Anti-bullying program at Hayward schools

Had a story on this program spearheaded by Lynn Bravewomon in yestesday’s paper and got a request to toss up a blog about it for discussion purposes.

saysomethingcoverAlso got a call from Lea Lyon, who wrote a book in 2005 called “Say Something” that also encourages kids to take an active role in quashing bullying behavior at school. You can learn more about Lyon and her books on her website.

Here’s a little more on an anecdote mentioned in the story, from Bravewomon:

“With increasing frequency, as students learn how to speak up when bullying language is heard, they do so. There are stories of many students at many schools who are empowering one another to identify themselves as allies and speak up to their peers to stop bullying language. Student allies support the target by breaking the silence that so often occurs with the witnesses of bullying. One example occurred in an elementary classroom. Two girls overheard a passing and cruel comment muttered to this target by a child moving across the classroom.  They both stood up and clearly stated, “We don’t tolerate bullying at our school, it hurts everyone who hears it, stop it now.”  Students and teacher alike were surprised and impressed with this well-timed and effective display of ally behavior. Their teacher, who had been working with the Safe and Inclusive Schools Program and teaching the importance of being allies, praised the girls and continued teaching. The student who had been the target of bullying  reports that after 2 or 3 weeks of support from a variety of allies in his class, the occurrence of bullying fell from multiple times daily to ‘maybe one time in a week, maybe less’. This student also reports he feels comfortable going to all parts of the recess yard and that people are friendlier.”

Eric Kurhi

  • Michael Moore

    Eric, thank you for sticking this up on to Hayword. I went to Lea’s website. It really is about her books and her art and has not much to do with the topic of bullying. I appreciate the link but it had not much interst to me.

    As to the topic of bullying, I think we all know how to recognize a bully, both from childhood and as adults. The question I have is that I believe a large part of maturation is learning to deal with all varieties of the human experience. That includes the bad and the ugly which bullying certainly is.

    Do we really want to socialize children to not expect or tolerate bullying behavior? Do we want children to walk away from all conflict? Do we want teachers to take over this moral teaching role?
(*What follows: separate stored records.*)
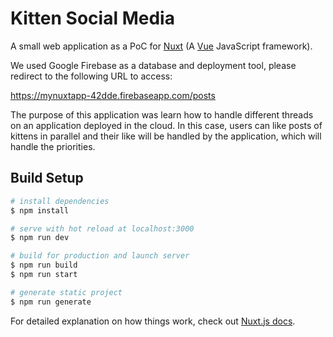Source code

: # Kitten Social Media

A small web application as a PoC for [Nuxt](https://nuxt.com/) 
(A [Vue](https://vuejs.org/) JavaScript framework). 

We used Google Firebase as a database and deployment tool, 
please redirect to the following URL to access:

https://mynuxtapp-42dde.firebaseapp.com/posts

The purpose of this application was learn how to handle 
different threads on an application 
deployed in the cloud. In this case, users can like posts
of kittens in parallel and their like will be handled by the application,
which will handle the priorities.

## Build Setup

```bash
# install dependencies
$ npm install

# serve with hot reload at localhost:3000
$ npm run dev

# build for production and launch server
$ npm run build
$ npm run start

# generate static project
$ npm run generate
```

For detailed explanation on how things work, check out [Nuxt.js docs](https://nuxtjs.org).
Is all negatively received behavior bullying?

    From this source and others it appears to me that tolerance and intolerance are quickly morphing in to an antibullying stand that castigates diverse opinions and actions and encourages passive acceptance of the majority.

    Liberty and Freedom for the individual can be eradicated in the guise of anti-bullying and politically correct speech. I wonder.

  • Sherry Blair

    I totally agree with you, Michael. If there is anything that is dangerous in a free country it is that kind of group think. However, it has been my experience that we have become so separated from one another that we can walk right by when something terrible is happening. That is not good. Take the recent case of the man who walked into the water at the beach while people stood and did nothing. That lack of compassionate action is really offensive.

    Also, I have been in groups (think adolescent girls) where the girl with the most power turns the others against the least powerful. I welcome Bravewoman’s training because it teaches the individual to take a stand for what he/she actually feels inside rather than going along with the crowd.

    Recently, I had a problem with bullying by our mayor at the Sustainability Committee meeting. I posted about it here. I think there might have been committee members who had not made the same judgement that he did, but no one spoke for me. Instead, they saw it in their politcal self interest to remain silent and go along with his ruling.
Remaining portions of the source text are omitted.